PURIFICATION, CHARACTERIZATION, AND PARTIAL AMINO-ACID-SEQUENCE OF A G-PROTEIN-ACTIVATED PHOSPHOLIPASE-C FROM SQUID PHOTORECEPTORS

Invertebrate visual transduction is thought to be initiated by photoactivation of rhodopsin and its subsequent interaction with a guanyl nucleotide-binding protein (G protein), The identities of the G protein and its target effector have remained elusive, although evidence suggests the involvement of a phospholipase C (PLC). We have identified a phosphatidylinositol-specific PLC from the cytosol of squid retina, The enzyme was purified to near-homogeneity by a combination of carboxymethyl-Sepharose and heparin-Sepharose chromatography.

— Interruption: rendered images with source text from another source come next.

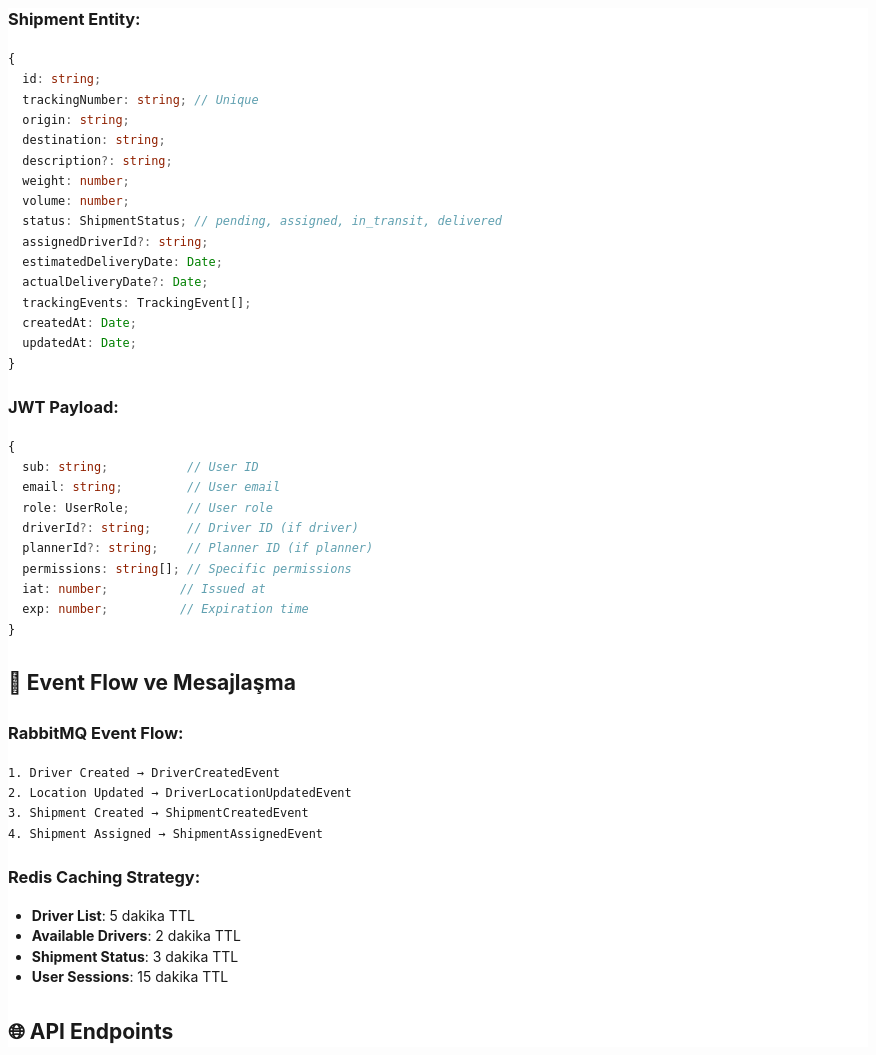 ### **Shipment Entity:**
```typescript
{
  id: string;
  trackingNumber: string; // Unique
  origin: string;
  destination: string;
  description?: string;
  weight: number;
  volume: number;
  status: ShipmentStatus; // pending, assigned, in_transit, delivered
  assignedDriverId?: string;
  estimatedDeliveryDate: Date;
  actualDeliveryDate?: Date;
  trackingEvents: TrackingEvent[];
  createdAt: Date;
  updatedAt: Date;
}
```

### **JWT Payload:**
```typescript
{
  sub: string;           // User ID
  email: string;         // User email
  role: UserRole;        // User role
  driverId?: string;     // Driver ID (if driver)
  plannerId?: string;    // Planner ID (if planner)
  permissions: string[]; // Specific permissions
  iat: number;          // Issued at
  exp: number;          // Expiration time
}
```

## 🔄 Event Flow ve Mesajlaşma

### **RabbitMQ Event Flow:**
```
1. Driver Created → DriverCreatedEvent
2. Location Updated → DriverLocationUpdatedEvent  
3. Shipment Created → ShipmentCreatedEvent
4. Shipment Assigned → ShipmentAssignedEvent
```

### **Redis Caching Strategy:**
- **Driver List**: 5 dakika TTL
- **Available Drivers**: 2 dakika TTL
- **Shipment Status**: 3 dakika TTL
- **User Sessions**: 15 dakika TTL

## 🌐 API Endpoints
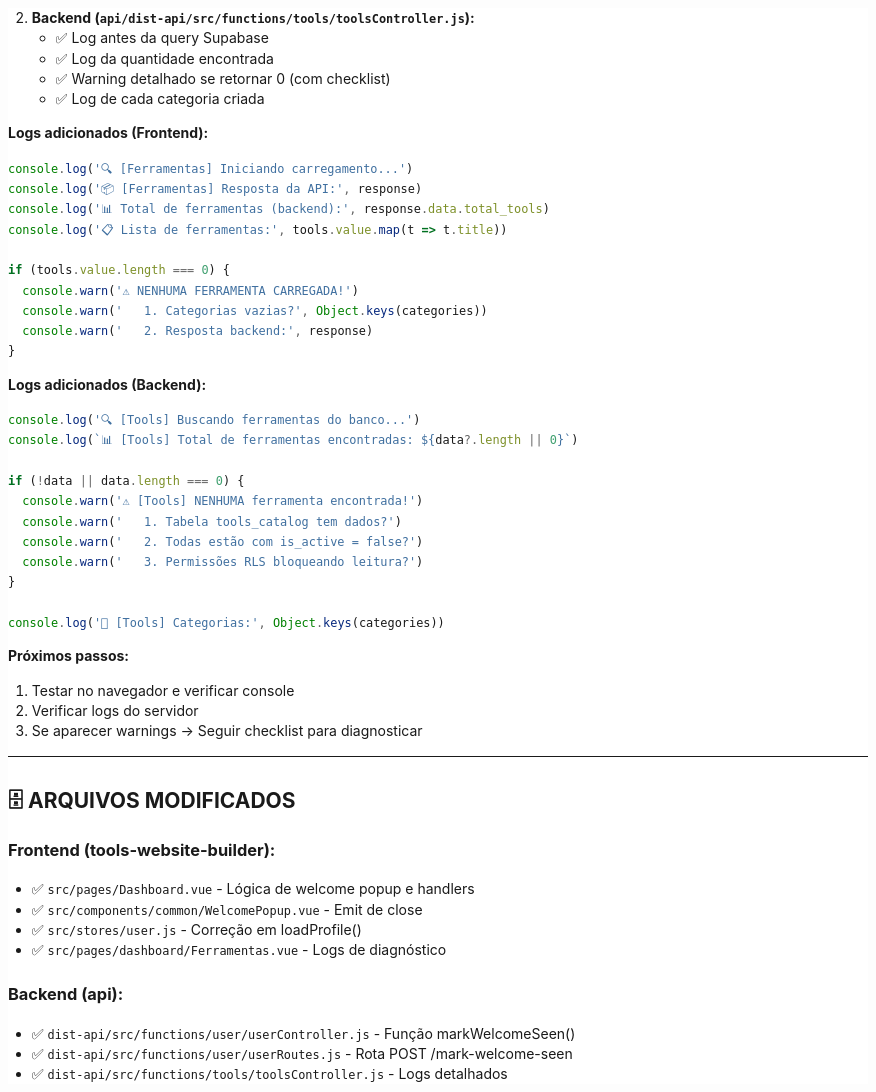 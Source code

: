 2. **Backend (`api/dist-api/src/functions/tools/toolsController.js`):**
   - ✅ Log antes da query Supabase
   - ✅ Log da quantidade encontrada
   - ✅ Warning detalhado se retornar 0 (com checklist)
   - ✅ Log de cada categoria criada

**Logs adicionados (Frontend):**
```javascript
console.log('🔍 [Ferramentas] Iniciando carregamento...')
console.log('📦 [Ferramentas] Resposta da API:', response)
console.log('📊 Total de ferramentas (backend):', response.data.total_tools)
console.log('📋 Lista de ferramentas:', tools.value.map(t => t.title))

if (tools.value.length === 0) {
  console.warn('⚠️ NENHUMA FERRAMENTA CARREGADA!')
  console.warn('   1. Categorias vazias?', Object.keys(categories))
  console.warn('   2. Resposta backend:', response)
}
```

**Logs adicionados (Backend):**
```javascript
console.log('🔍 [Tools] Buscando ferramentas do banco...')
console.log(`📊 [Tools] Total de ferramentas encontradas: ${data?.length || 0}`)

if (!data || data.length === 0) {
  console.warn('⚠️ [Tools] NENHUMA ferramenta encontrada!')
  console.warn('   1. Tabela tools_catalog tem dados?')
  console.warn('   2. Todas estão com is_active = false?')
  console.warn('   3. Permissões RLS bloqueando leitura?')
}

console.log('📂 [Tools] Categorias:', Object.keys(categories))
```

**Próximos passos:**
1. Testar no navegador e verificar console
2. Verificar logs do servidor
3. Se aparecer warnings → Seguir checklist para diagnosticar

---

## 🗄️ ARQUIVOS MODIFICADOS

### **Frontend** (tools-website-builder):
- ✅ `src/pages/Dashboard.vue` - Lógica de welcome popup e handlers
- ✅ `src/components/common/WelcomePopup.vue` - Emit de close
- ✅ `src/stores/user.js` - Correção em loadProfile()
- ✅ `src/pages/dashboard/Ferramentas.vue` - Logs de diagnóstico

### **Backend** (api):
- ✅ `dist-api/src/functions/user/userController.js` - Função markWelcomeSeen()
- ✅ `dist-api/src/functions/user/userRoutes.js` - Rota POST /mark-welcome-seen
- ✅ `dist-api/src/functions/tools/toolsController.js` - Logs detalhados
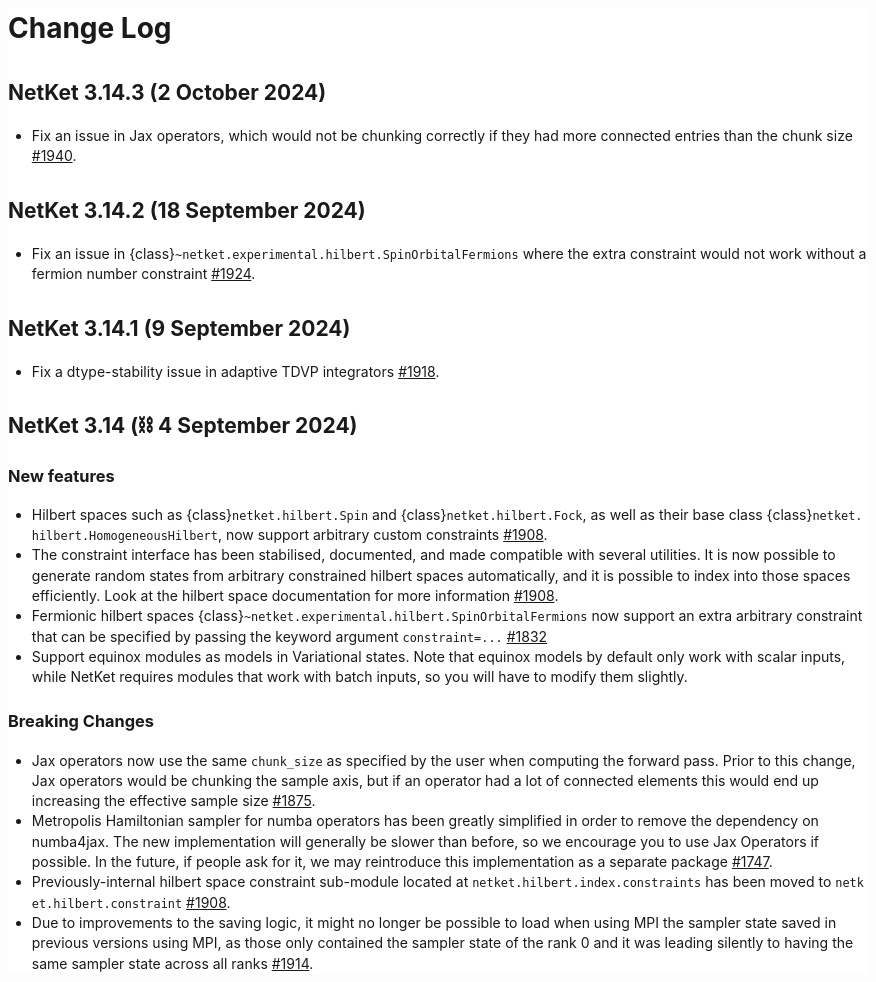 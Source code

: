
 ```{currentmodule} netket
```

# Change Log

## NetKet 3.14.3 (2 October 2024)
* Fix an issue in Jax operators, which would not be chunking correctly if they had more connected entries than the chunk size [#1940](https://github.com/netket/netket/pull/1940).


## NetKet 3.14.2 (18 September 2024)
* Fix an issue in {class}`~netket.experimental.hilbert.SpinOrbitalFermions` where the extra constraint would not work without a fermion number constraint [#1924](https://github.com/netket/netket/pull/1924).


## NetKet 3.14.1 (9 September 2024)

* Fix a dtype-stability issue in adaptive TDVP integrators [#1918](https://github.com/netket/netket/pull/1918).

## NetKet 3.14 (⛓️ 4 September 2024)

### New features
* Hilbert spaces such as {class}`netket.hilbert.Spin` and {class}`netket.hilbert.Fock`, as well as their base class {class}`netket.hilbert.HomogeneousHilbert`, now support arbitrary custom constraints [#1908](https://github.com/netket/netket/pull/1908).
* The constraint interface has been stabilised, documented, and made compatible with several utilities. It is now possible to generate random states from arbitrary constrained hilbert spaces automatically, and it is possible to index into those spaces efficiently. Look at the hilbert space documentation for more information [#1908](https://github.com/netket/netket/pull/1908).
* Fermionic hilbert spaces {class}`~netket.experimental.hilbert.SpinOrbitalFermions` now support an extra arbitrary constraint that can be specified by passing the keyword argument `constraint=...` [#1832](https://github.com/netket/netket/pull/1832)
* Support equinox modules as models in Variational states. Note that equinox models by default only work with scalar inputs, while NetKet requires modules that work with batch inputs, so you will have to modify them slightly.

### Breaking Changes
* Jax operators now use the same `chunk_size` as specified by the user when computing the forward pass. Prior to this change, Jax operators would be chunking the sample axis, but if an operator had a lot of connected elements this would end up increasing the effective sample size [#1875](https://github.com/netket/netket/pull/1875).
* Metropolis Hamiltonian sampler for numba operators has been greatly simplified in order to remove the dependency on numba4jax. The new implementation will generally be slower than before, so we encourage you to use Jax Operators if possible. In the future, if people ask for it, we may reintroduce this implementation as a separate package [#1747](https://github.com/netket/netket/pull/1747).
* Previously-internal hilbert space constraint sub-module located at `netket.hilbert.index.constraints` has been moved to `netket.hilbert.constraint` [#1908](https://github.com/netket/netket/pull/1908).
* Due to improvements to the saving logic, it might no longer be possible to load when using MPI the sampler state saved in previous versions using MPI, as those only contained the sampler state of the rank 0 and it was leading silently to having the same sampler state across all ranks [#1914](https://github.com/netket/netket/pull/1914).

The purified PLC, identified as an approximately 140-kDa protein by sodium dodecyl sulfate-polyacrylamide gels, hydrolyzed phosphatidylinositol 4,5-bisphosphate (PIP2) at a rate of 10-15 mu mol/min/mg of protein with 1 mu M Ca2+. The partial amino acid sequence of the protein showed homology with a PLC cloned from a Drosophila head library (PLC21) and lesser homology with Drosophila norpA protein and mammalian PLC beta isozymes. Reconstitution of purified squid PLC with an AIF(-)-activated 44-kDa G protein a subunit extracted from squid photoreceptor membranes resulted in a significant increase in PIP2 hydrolysis over a range of Ca2+ concentrations while reconstitution with mammalian G(t) alpha or G(i)1 alpha was without effect, These results suggest that cephalopod phototransduction is mediated by G alpha-44 activation of a 140-kDa cytosolic PLC.